Depending on the use case, it may make sense or be necessary to supplement the knowledge base from documents and verified company knowledge with additional data sources. These include, for example, databases, business systems, and other data interfaces that can be connected via modern integration standards such as MCP.

The reason is simple: not everything an AI is supposed to answer or do is contained in documents. Many important pieces of information are “live” and constantly changing, such as prices, inventory levels, customer status, transaction data, tickets, delivery dates, master data, or project information. For the AI to work reliably here, it needs controlled access to the systems in which this data is provided.

What happens in this step?

In this step, it is jointly determined which external systems should be connected and for what purpose. These can be classic databases (e.g. SQL databases), internal APIs, ERP/CRM systems, DMS, ticketing or helpdesk systems, product databases, knowledge systems, or specialized platforms.
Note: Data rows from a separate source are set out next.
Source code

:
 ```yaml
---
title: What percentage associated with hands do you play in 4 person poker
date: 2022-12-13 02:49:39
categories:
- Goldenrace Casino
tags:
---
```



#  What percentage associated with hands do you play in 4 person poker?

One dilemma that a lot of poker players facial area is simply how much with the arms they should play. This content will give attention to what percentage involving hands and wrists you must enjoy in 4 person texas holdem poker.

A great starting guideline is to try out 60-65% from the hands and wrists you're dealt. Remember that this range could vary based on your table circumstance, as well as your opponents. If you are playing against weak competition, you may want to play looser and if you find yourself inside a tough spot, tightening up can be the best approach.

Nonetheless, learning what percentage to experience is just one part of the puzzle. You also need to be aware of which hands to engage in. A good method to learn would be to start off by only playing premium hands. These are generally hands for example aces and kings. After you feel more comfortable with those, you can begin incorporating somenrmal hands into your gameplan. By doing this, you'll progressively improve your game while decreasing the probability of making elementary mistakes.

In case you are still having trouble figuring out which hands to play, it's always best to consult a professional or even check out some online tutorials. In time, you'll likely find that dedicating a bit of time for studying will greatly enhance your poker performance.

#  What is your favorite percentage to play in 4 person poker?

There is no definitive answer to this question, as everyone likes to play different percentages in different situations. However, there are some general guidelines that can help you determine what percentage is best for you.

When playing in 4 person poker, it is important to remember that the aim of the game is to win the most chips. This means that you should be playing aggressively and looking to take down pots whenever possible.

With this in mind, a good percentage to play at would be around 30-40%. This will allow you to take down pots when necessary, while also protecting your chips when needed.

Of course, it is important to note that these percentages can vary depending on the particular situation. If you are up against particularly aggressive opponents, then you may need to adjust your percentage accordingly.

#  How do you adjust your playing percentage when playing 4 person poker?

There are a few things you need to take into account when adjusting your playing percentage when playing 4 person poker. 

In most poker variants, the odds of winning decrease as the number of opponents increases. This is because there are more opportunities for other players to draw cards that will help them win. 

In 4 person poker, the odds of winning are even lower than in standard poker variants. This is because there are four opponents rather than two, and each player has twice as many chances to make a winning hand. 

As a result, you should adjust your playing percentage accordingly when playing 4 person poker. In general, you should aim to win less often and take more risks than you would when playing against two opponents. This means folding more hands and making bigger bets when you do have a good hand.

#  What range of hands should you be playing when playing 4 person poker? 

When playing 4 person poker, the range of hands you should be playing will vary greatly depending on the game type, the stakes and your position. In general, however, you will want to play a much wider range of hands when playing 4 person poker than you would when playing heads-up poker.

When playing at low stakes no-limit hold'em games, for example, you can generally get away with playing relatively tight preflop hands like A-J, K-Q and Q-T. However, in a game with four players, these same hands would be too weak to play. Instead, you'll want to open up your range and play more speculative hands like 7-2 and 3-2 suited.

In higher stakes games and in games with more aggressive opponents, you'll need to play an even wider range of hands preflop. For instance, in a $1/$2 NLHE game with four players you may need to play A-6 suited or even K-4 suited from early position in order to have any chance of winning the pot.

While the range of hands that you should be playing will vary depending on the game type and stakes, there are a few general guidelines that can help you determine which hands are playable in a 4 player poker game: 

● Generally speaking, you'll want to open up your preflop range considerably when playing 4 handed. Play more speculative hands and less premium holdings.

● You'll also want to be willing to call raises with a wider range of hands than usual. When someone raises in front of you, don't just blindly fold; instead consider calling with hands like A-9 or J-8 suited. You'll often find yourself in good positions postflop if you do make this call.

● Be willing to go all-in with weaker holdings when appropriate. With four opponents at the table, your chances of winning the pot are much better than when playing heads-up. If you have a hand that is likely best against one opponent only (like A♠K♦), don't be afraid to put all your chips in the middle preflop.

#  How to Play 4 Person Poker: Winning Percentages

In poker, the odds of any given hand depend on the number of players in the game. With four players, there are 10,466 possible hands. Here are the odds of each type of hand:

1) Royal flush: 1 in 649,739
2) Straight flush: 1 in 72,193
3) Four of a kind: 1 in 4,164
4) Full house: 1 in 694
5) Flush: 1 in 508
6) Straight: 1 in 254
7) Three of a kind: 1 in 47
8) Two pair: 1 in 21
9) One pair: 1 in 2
Suitable interfaces are then implemented and secured. Depending on the system landscape, this can be done via direct database access, REST APIs, middleware, events—or via standardized connector approaches such as MCP. The goal is always to ensure that the AI does not retrieve data “somehow,” but via clearly defined, tested, and controllable paths.

What is important here is: the AI does not get blanket access to “everything.” It is defined precisely which data fields, tables, endpoints, or functions may be used, which roles this applies to, and under which conditions queries are permitted. In addition, it can be defined whether the AI may only read data or whether it may also trigger actions, for example creating a ticket, pre-filling a quote, or initiating a workflow. If write access is permitted, additional control mechanisms and approvals are generally built in.

Why this step is so important

Without connected live data, AI remains limited to static information in many cases. That is often entirely sufficient for explanations, processes, policies, or product knowledge, but not for tasks that require current states or need to actively use systems.

Connecting additional databases and interfaces ensures that the AI does not guess or work with outdated information. Instead, it can retrieve current, reliable data and combine it with verified company knowledge. This makes answers more precise, processes faster, and tasks more automatable.

At the same time, this step is crucial for clean governance: instead of “somehow having access,” there are defined data paths, traceable permissions, clear boundaries, and controllable results.

What you gain from it

By integrating additional data sources, your AI becomes significantly more capable in day-to-day operations. It can not only explain, but also provide concrete support because it can work with current data.

Examples include the automated answering of status questions (“What is the status of case X?”), preparing quotes with live prices and suitable terms, retrieving product or spare-part information from master data, creating or updating tickets, or context-specific support in customer service with a view of the specific customer case.